NVIDIA Launches New GPU for AI Systems

Exploded view of the NVIDIA DGX A100. (1) 8 NVIDIA A100 GPUs; (2) 6 NVSwitches; (3) Mellanox Connect-6; (4) Dual AMD 64-core EPYC CPUs/1TB system memory; and (5) 15TB Gen4 NVME SSD. (Image courtesy of NVIDIA.)

NVIDIA’s new DGX A100 is much different from its DGX-1 and DGX-2 predecessors: its two-socket node is based on the latest AMD EPYC CPUs. The DGX-1 and DGX-2 used Intel CPUs.

What is behind the sudden departure?

The main reason for the departure from Intel is to facilitate the hugely increased performance of NVIDIA’s recently released A100 GPUs.

NVIDIA’s recently unveiled A100 Tensor Core GPU. (Image courtesy of NVIDIA.)
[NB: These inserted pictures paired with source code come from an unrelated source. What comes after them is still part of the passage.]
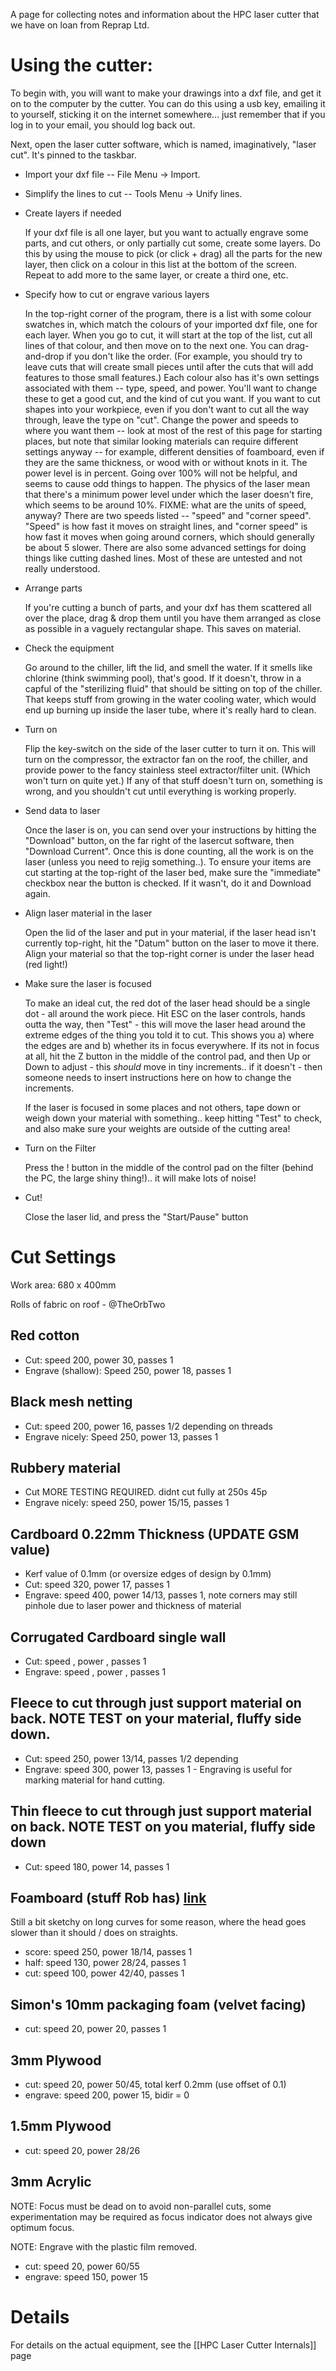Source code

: A page for collecting notes and information about the HPC laser cutter that we have on loan from Reprap Ltd.

# Using the cutter:

To begin with, you will want to make your drawings into a dxf file, and get it on to the computer by the cutter.  You can do this using a usb key, emailing it to yourself, sticking it on the internet somewhere... just remember that if you log in to your email, you should log back out.

Next, open the laser cutter software, which is named, imaginatively, "laser cut".  It's pinned to the taskbar.

* Import your dxf file -- File Menu -> Import.

* Simplify the lines to cut -- Tools Menu -> Unify lines. 

* Create layers if needed

    If your dxf file is all one layer, but you want to actually engrave some parts, and cut others, or only partially cut some, create some layers. Do this by using the mouse to pick (or click + drag) all the parts for the new layer, then click on a colour in this list at the bottom of the screen. Repeat to add more to the same layer, or create a third one, etc.

* Specify how to cut or engrave various layers

    In the top-right corner of the program, there is a list with some colour swatches in, which match the colours of your imported dxf file, one for each layer.  When you go to cut, it will start at the top of the list, cut all lines of that colour, and then move on to the next one.  You can drag-and-drop if you don't like the order.  (For example, you should try to leave cuts that will create small pieces until after the cuts that will add features to those small features.)  Each colour also has it's own settings associated with them -- type, speed, and power.  You'll want to change these to get a good cut, and the kind of cut you want.  If you want to cut shapes into your workpiece, even if you don't want to cut all the way through, leave the type on "cut".  Change the power and speeds to where you want them -- look at most of the rest of this page for starting places, but note that similar looking materials can require different settings anyway -- for example, different densities of foamboard, even if they are the same thickness, or wood with or without knots in it.  The power level is in percent.  Going over 100% will not be helpful, and seems to cause odd things to happen.  The physics of the laser mean that there's a minimum power level under which the laser doesn't fire, which seems to be around 10%.  FIXME: what are the units of speed, anyway?  There are two speeds listed -- "speed" and "corner speed".  "Speed" is how fast it moves on straight lines, and "corner speed" is how fast it moves when going around corners, which should generally be about 5 slower.  There are also some advanced settings for doing things like cutting dashed lines.  Most of these are untested and not really understood.

* Arrange parts

    If you're cutting a bunch of parts, and your dxf has them scattered all over the place, drag & drop them until you have them arranged as close as possible in a vaguely rectangular shape. This saves on material.

* Check the equipment

    Go around to the chiller, lift the lid, and smell the water.  If it smells like chlorine (think swimming pool), that's good.  If it doesn't, throw in a capful of the "sterilizing fluid" that should be sitting on top of the chiller.  That keeps stuff from growing in the water cooling water, which would end up burning up inside the laser tube, where it's really hard to clean.

* Turn on

    Flip the key-switch on the side of the laser cutter to turn it on.  This will turn on the compressor, the extractor fan on the roof, the chiller, and provide power to the fancy stainless steel extractor/filter unit.  (Which won't turn on quite yet.)  If any of that stuff doesn't turn on, something is wrong, and you shouldn't cut until everything is working properly.

* Send data to laser

    Once the laser is on, you can send over your instructions by hitting the "Download" button, on the far right of the lasercut software, then "Download Current". Once this is done counting, all the work is on the laser (unless you need to rejig something..). To ensure your items are cut starting at the top-right of the laser bed, make sure the "immediate" checkbox near the button is checked. If it wasn't, do it and Download again.

* Align laser material in the laser

    Open the lid of the laser and put in your material, if the laser head isn't currently top-right, hit the "Datum" button on the laser to move it there. Align your material so that the top-right corner is under the laser head (red light!)

* Make sure the laser is focused

    To make an ideal cut, the red dot of the laser head should be a single dot - all around the work piece. Hit ESC on the laser controls, hands outta the way, then "Test" - this will move the laser head around the extreme edges of the thing you told it to cut. This shows you a) where the edges are and b) whether its in focus everywhere. If its not in focus at all, hit the Z button in the middle of the control pad, and then Up or Down to adjust - this *should* move in tiny increments.. if it doesn't - then someone needs to insert instructions here on how to change the increments.

    If the laser is focused in some places and not others, tape down or weigh down your material with something.. keep hitting "Test" to check, and also make sure your weights are outside of the cutting area!

* Turn on the Filter

    Press the ! button in the middle of the control pad on the filter (behind the PC, the large shiny thing!).. it will make lots of noise!

* Cut!

    Close the laser lid, and press the "Start/Pause" button

# Cut Settings

Work area: 680 x 400mm

Rolls of fabric on roof - @TheOrbTwo

## Red cotton
* Cut: speed 200, power 30, passes 1
* Engrave (shallow): Speed 250, power 18, passes 1

## Black mesh netting
* Cut: speed 200, power 16, passes 1/2 depending on threads
* Engrave nicely: Speed 250, power 13, passes 1

## Rubbery material
* Cut  MORE TESTING REQUIRED. didnt cut fully at 250s 45p
* Engrave nicely: speed 250, power 15/15, passes 1

## Cardboard 0.22mm Thickness (UPDATE GSM value)
* Kerf value of 0.1mm (or oversize edges of design by 0.1mm)
* Cut: speed 320, power 17, passes 1
* Engrave: speed 400, power 14/13, passes 1, note corners may still pinhole due to laser power and thickness of material

## Corrugated Cardboard single wall
* Cut: speed , power , passes 1
* Engrave: speed , power , passes 1

## Fleece to cut through just support material on back. NOTE TEST on your material, fluffy side down.
* Cut: speed 250, power 13/14, passes 1/2 depending
* Engrave: speed 300, power 13, passes 1 - Engraving is useful for marking material for hand cutting.

## Thin fleece to cut through just support material on back. NOTE TEST on you material, fluffy side down
* Cut: speed 180, power 14, passes 1

## Foamboard (stuff Rob has) [link](http://www.artdiscount.co.uk/paper-board/board/foam-board/white-foam-board-5mm.html)
Still a bit sketchy on long curves for some reason, where the head goes slower than it should / does on straights.
* score: speed 250, power 18/14, passes 1
* half: speed 130, power 28/24, passes 1
* cut: speed 100, power 42/40, passes 1

## Simon's 10mm packaging foam (velvet facing)
* cut: speed 20, power 20, passes 1

## 3mm Plywood
* cut: speed 20, power 50/45, total kerf 0.2mm (use offset of 0.1)
* engrave: speed 200, power 15, bidir = 0

## 1.5mm Plywood
* cut: speed 20, power 28/26

## 3mm Acrylic

NOTE: Focus must be dead on to avoid non-parallel cuts, some experimentation may be required as focus indicator does not always give optimum focus.

NOTE: Engrave with the plastic film removed.

* cut: speed 20, power 60/55
* engrave: speed 150, power 15

# Details
For details on the actual equipment, see the [[HPC Laser Cutter Internals]] page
AMD’s second-generation EPYC 7742 processors have 64 cores each and they support PCIe 4.0, whereas Intel’s second-generation Xeon Scalable processors only support PCIe 3.0. This allows the DGX A100 to keep the NVIDIA A100 GPUs (up to eight) humming with data at 600 gigabytes per second through each of the six NVLink ports.

The DGX A100 is designed for AI applications and leverages NVIDIA’s new Tensor Flow 32 format, giving it 10 petaflops of peak INT8 performance.

NVIDIA’s SuperPOD for Selling Segments of Supercomputing to Customers

NVIDIA’s developing a SuperPOD configuration that links together many of its DataCenter GPUs. For example, the DGX A100 SuperPOD links 140 DGX A100 systems together using 170 HDR InfiniBand switches yielding 700 petaflops of computing power for AI and 280TB per second of network bandwidth. NVIDIA says it will be able to build this in three weeks.

Bottom Line

The DGX A100 system alone costs $199,000. For a full-capacity NVIDIA SuperPOD, you’d need a sum north of $28 million.

It’s good news for AI researchers with deep pockets, though.